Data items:

'''

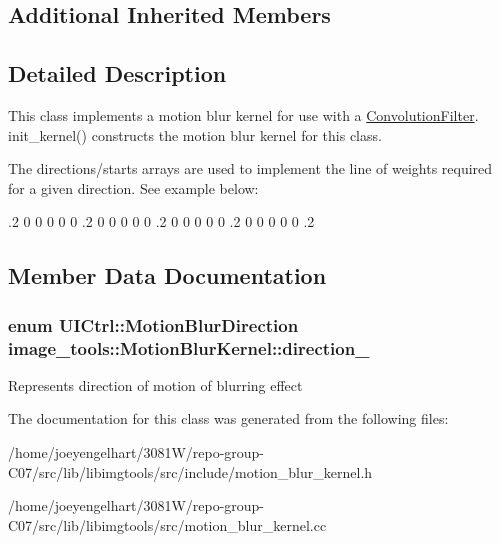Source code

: \subsection*{Additional Inherited Members}


\subsection{Detailed Description}
This class implements a motion blur kernel for use with a \hyperlink{classimage__tools_1_1ConvolutionFilter}{Convolution\+Filter}. init\+\_\+kernel() constructs the motion blur kernel for this class. 

The directions/starts arrays are used to implement the line of weights required for a given direction. See example below\+:

.2 0 0 0 0 0 .2 0 0 0 0 0 .2 0 0 0 0 0 .2 0 0 0 0 0 .2 

\subsection{Member Data Documentation}
\subsubsection[{\texorpdfstring{direction\+\_\+}{direction_}}]{\setlength{\rightskip}{0pt plus 5cm}enum {\bf U\+I\+Ctrl\+::\+Motion\+Blur\+Direction} image\+\_\+tools\+::\+Motion\+Blur\+Kernel\+::direction\+\_\+\hspace{0.3cm}{\ttfamily [private]}}\hypertarget{classimage__tools_1_1MotionBlurKernel_ae10c96d114f1320d1158842ba452ef96}{}\label{classimage__tools_1_1MotionBlurKernel_ae10c96d114f1320d1158842ba452ef96}
Represents direction of motion of blurring effect 

The documentation for this class was generated from the following files\+:\begin{DoxyCompactItemize}
\item 
/home/joeyengelhart/3081\+W/repo-\/group-\/\+C07/src/lib/libimgtools/src/include/motion\+\_\+blur\+\_\+kernel.\+h\item 
/home/joeyengelhart/3081\+W/repo-\/group-\/\+C07/src/lib/libimgtools/src/motion\+\_\+blur\+\_\+kernel.\+cc\end{DoxyCompactItemize}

'''

Task:
Copy exactly the line that contains "The directions/starts arrays" and every line after it through the end of the entries, with nothing added.

Final answer:
The directions/starts arrays are used to implement the line of weights required for a given direction. See example below\+:

.2 0 0 0 0 0 .2 0 0 0 0 0 .2 0 0 0 0 0 .2 0 0 0 0 0 .2 

\subsection{Member Data Documentation}
\subsubsection[{\texorpdfstring{direction\+\_\+}{direction_}}]{\setlength{\rightskip}{0pt plus 5cm}enum {\bf U\+I\+Ctrl\+::\+Motion\+Blur\+Direction} image\+\_\+tools\+::\+Motion\+Blur\+Kernel\+::direction\+\_\+\hspace{0.3cm}{\ttfamily [private]}}\hypertarget{classimage__tools_1_1MotionBlurKernel_ae10c96d114f1320d1158842ba452ef96}{}\label{classimage__tools_1_1MotionBlurKernel_ae10c96d114f1320d1158842ba452ef96}
Represents direction of motion of blurring effect 

The documentation for this class was generated from the following files\+:\begin{DoxyCompactItemize}
\item 
/home/joeyengelhart/3081\+W/repo-\/group-\/\+C07/src/lib/libimgtools/src/include/motion\+\_\+blur\+\_\+kernel.\+h\item 
/home/joeyengelhart/3081\+W/repo-\/group-\/\+C07/src/lib/libimgtools/src/motion\+\_\+blur\+\_\+kernel.\+cc\end{DoxyCompactItemize}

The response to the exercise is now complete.